QAT has syntax for defining procedural macros using inline Lua code that is executed by the compiler. Basically if you see lua stuff, that's what's going on. If you want to see the syntax for this, you can look in src/qter_core/prelude.qat which defines the standard library of macros.
For strings, we use a thing called ArcIntern which is a reference counting pointer that automatically deduplicates equal instances. This way, equality, hashing, and cloning can be done just on the pointer so are very efficient. The code will even regularly use the entire file contents as a proxy for the file itself.
The pipeline starts in the CLI when the user types in something line qter interpret file.qat. If you like, you can cd into src/cli, copy/paste the example in the qter readme into a .qat file, and do cargo run -- interpret file.qat. You should be able to run the program. Most of the CLI is unimplemented right now so it only supports interpretation of qat files. The CLI will call into the compiler package to transform your program into the intermediate representation.
The first step is to parse your code. This is done using a library called pest, which allows you to define a grammar for a language and it transforms that into parsing code. The QAT language is defined at src/compiler/qat.pest. pest will return an untyped syntax tree, so the next step is to transform that syntax tree into meaningful, typed data. compiler/src/parsing.rs performs this task. It also takes all of the inline lua and merges it into a lua program.
The next step is to perform macro expansion, which is done in compiler/src/macro_expansion.rs. This is for the most part unimplemented, except for the "builtin macros" which have a one-to-one mapping with Q instructions.
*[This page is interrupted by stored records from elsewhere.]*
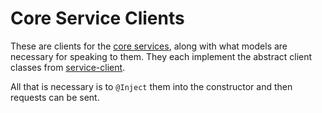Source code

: # Core Service Clients

These are clients for the [core services](../services-core/), along with what models
are necessary for speaking to them. They each implement the abstract client classes from
[service-client](../common/service-client). 

All that is necessary is to `@Inject` them into the constructor and then 
requests can be sent. 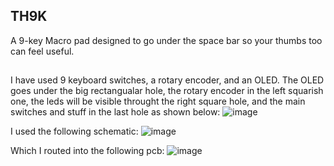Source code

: ## TH9K
A 9-key Macro pad designed to go under the space bar so your thumbs too can feel useful.

## 

I have used 9 keyboard switches, a rotary encoder, and an OLED. The OLED goes under the big rectangualar hole, the rotary encoder in the left squarish one, the leds will be visible throught the right square hole, and the main switches and stuff in the last hole as shown below:
![image](https://github.com/user-attachments/assets/6eee76b4-b3fb-4b19-a219-bb045a4f12d5)


I used the following schematic:
![image](https://github.com/user-attachments/assets/1b48e3e7-c5cf-44d5-8673-a565c47f772c)

Which I routed into the following pcb:
![image](https://github.com/user-attachments/assets/b2f99dd6-27a0-4c4c-9cb8-d00a4172e323)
The builtin macros are defined in compiler/src/builtin_macros.rs, which contains functions that each manually parse the macro arguments and turn them into instructions.
Now that we have flattened the program into a string of labels and instructions, the final step is to clean everything up and to perform optimizations. This is done in compiler/src/strip_expanded.rs. You may notice that the intermediate representation does not have labels, and instead jump instructions directly jump to instruction indices. This is the step that substitutes label names for instruction indices. It will also perform validation and optimizations ahead of that. Right now, the only thing it does is coalesce consecutive add instructions. On a Rubik's cube, any position can be solved in <=20 moves, therefore a long string of additions may be coalesced into a single sequence of <=20 moves. Right now it implements coalescing but not optimizing of move count, just appending the sequences together. It will eventually implement prevention of jumping to a location that assumes a different architecture, analysis of whether conditional jumps are guaranteed and removal of dead code, and searching for particular code patterns that implement the solve-puzzle or repeat-until instructions.
That concludes the compilation pipeline as is implemented right now. To complete the compilation pipeline, the last step would be assembling the instructions into a .Q file. This should be fairly easy, a simple series of writeln! calls. Parsing the .Q file will also be necessary for interpreting it but this is also unimplemented.
The interpreter is comparatively simple, it just runs through the instructions as outputted by the compiler. The step function returns a trace of what it is doing to allow for the future implementation of a debugger in the CLI. Right now, the CLI is capable of dumping this output to allow it to be given to a cubing robot. There's a fairly mathy optimization I would like to make to the interpreter that I can explain if you would like.
I think that's a pretty good technical overview of the entire system.